Mike Pace and the Child Actors
Picture a studio stuffed with synth whizzes, session bassists, forty or fifty world-class audio engineers. Picture some label accountant rubbing his temples, grilling a Child Actor over some outrageous line item (“ten thousand dollars for ‘vibe maintenance??’). Picture, of course, the man himself, Mike Pace: stomping around in a speedo and bathrobe, refusing sleep, verbally abusing children, sinking periodically into morose funks, instantaneously emerging from those funks with gnomic yet emotionally lucid songwriting.
The reality is, in its way, even more outlandish. In the years since Pace adopted his Child Actors moniker, he’s had no fewer than two children, acquired a mortgage, and settled fully into a consuming job in production music. And yet in terms of scope and lushness of sound, and in the way Pace’s new music updates and personalizes a whole slew of classic rock reference points, it stands with the best of War on Drugs or Father John Misty. Like those guys, Pace is first and foremost a nerd, the good kind: someone who cares passionately and unpretentiously about something most people never think about, specifically progressive rock and big-tent singer-songwriter stuff from the 1970s, and puts that care to productive artistic use.
If you’ve ever listened to Pace’s music you know this already, but just to be clear: this is no kind of bloodless genre exercise. As always with Pace, the cherished albums are all mixed up with the memories of those cherished albums, and with the memories those albums soundtracked, so that the result—filtered through Pace’s well-established interest in nostalgia, time’s passing, etc.—is on the one hand new and idiosyncratically Pace-imprinted and, on the other, familiar and comforting and kind of pleasantly sad—pop sad.
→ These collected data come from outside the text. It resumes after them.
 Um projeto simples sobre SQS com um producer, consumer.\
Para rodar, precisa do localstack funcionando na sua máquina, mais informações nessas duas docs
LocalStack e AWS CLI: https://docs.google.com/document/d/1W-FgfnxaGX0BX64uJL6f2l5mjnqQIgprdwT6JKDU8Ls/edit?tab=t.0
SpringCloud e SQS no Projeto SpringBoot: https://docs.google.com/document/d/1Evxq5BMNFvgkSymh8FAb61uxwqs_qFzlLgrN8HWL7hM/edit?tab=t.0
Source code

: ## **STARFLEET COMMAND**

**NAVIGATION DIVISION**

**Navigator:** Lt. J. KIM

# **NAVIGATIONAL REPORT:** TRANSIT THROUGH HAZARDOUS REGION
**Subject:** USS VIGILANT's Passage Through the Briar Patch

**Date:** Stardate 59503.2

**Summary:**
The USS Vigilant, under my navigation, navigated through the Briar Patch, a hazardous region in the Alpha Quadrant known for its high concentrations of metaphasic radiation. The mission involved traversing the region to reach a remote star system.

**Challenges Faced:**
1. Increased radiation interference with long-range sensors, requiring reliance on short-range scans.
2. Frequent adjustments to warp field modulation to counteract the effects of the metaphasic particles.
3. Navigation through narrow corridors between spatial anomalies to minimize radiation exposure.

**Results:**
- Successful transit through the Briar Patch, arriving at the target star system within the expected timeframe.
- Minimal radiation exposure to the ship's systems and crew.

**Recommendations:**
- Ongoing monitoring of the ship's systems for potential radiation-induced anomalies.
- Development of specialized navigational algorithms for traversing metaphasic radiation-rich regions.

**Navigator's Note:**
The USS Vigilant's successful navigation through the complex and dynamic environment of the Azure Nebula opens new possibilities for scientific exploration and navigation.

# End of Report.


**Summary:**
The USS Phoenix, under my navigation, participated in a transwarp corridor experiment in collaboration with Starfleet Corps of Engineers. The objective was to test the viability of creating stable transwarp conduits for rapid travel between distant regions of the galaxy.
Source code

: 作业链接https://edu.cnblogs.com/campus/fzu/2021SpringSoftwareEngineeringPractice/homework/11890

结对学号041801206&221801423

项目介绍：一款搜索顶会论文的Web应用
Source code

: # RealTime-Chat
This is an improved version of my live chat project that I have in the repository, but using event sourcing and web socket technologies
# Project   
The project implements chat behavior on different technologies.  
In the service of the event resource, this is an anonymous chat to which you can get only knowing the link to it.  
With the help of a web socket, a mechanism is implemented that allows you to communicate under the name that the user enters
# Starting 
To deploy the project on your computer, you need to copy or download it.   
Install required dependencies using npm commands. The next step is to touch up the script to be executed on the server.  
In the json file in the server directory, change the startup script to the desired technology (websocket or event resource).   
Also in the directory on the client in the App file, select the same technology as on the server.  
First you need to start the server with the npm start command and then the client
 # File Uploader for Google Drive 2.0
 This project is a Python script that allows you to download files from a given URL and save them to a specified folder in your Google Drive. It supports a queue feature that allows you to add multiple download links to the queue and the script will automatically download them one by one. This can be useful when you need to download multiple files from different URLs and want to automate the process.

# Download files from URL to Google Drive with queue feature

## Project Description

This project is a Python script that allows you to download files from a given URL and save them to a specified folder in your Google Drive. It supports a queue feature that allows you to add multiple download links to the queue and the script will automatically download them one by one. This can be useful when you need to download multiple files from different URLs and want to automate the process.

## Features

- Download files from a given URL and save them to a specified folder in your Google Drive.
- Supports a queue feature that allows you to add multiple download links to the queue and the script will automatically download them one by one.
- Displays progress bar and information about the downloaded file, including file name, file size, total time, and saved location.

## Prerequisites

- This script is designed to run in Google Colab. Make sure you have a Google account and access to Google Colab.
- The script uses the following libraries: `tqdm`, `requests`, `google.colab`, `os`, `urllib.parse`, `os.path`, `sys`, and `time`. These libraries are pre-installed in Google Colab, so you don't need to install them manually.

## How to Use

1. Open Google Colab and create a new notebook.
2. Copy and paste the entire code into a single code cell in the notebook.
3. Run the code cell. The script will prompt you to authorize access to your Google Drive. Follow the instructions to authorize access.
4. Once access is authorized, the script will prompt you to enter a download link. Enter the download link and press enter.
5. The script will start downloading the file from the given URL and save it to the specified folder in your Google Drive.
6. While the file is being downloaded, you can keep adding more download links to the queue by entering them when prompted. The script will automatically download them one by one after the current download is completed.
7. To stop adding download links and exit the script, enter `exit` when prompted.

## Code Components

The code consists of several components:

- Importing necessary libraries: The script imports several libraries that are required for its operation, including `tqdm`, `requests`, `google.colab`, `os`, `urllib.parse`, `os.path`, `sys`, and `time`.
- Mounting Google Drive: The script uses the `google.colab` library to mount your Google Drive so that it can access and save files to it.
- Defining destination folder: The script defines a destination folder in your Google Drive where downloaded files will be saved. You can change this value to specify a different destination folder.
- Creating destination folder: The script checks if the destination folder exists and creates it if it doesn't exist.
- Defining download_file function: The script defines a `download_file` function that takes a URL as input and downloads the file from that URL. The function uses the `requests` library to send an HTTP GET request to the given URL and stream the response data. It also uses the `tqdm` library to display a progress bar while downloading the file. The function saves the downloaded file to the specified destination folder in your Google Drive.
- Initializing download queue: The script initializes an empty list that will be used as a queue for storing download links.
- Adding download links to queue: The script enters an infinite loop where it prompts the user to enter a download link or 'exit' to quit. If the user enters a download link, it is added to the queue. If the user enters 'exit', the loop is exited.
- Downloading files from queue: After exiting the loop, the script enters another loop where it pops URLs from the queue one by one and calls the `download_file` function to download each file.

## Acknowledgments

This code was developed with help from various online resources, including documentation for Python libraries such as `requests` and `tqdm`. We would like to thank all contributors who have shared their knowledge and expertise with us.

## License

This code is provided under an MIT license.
This stuff might not sound much like Mike’s last band, Oxford Collapse—possibly New York’s last great indie rock band, before the whole operation shipped over to Philadelphia—but it definitely feels like Oxford Collapse, because all of Pace’s songs yearn in this totally unique way. And as ever his songs are set in places built for yearning: beach towns, high school hallways, commuter trains. The yearning has something to do with growing up, with putting away childish things.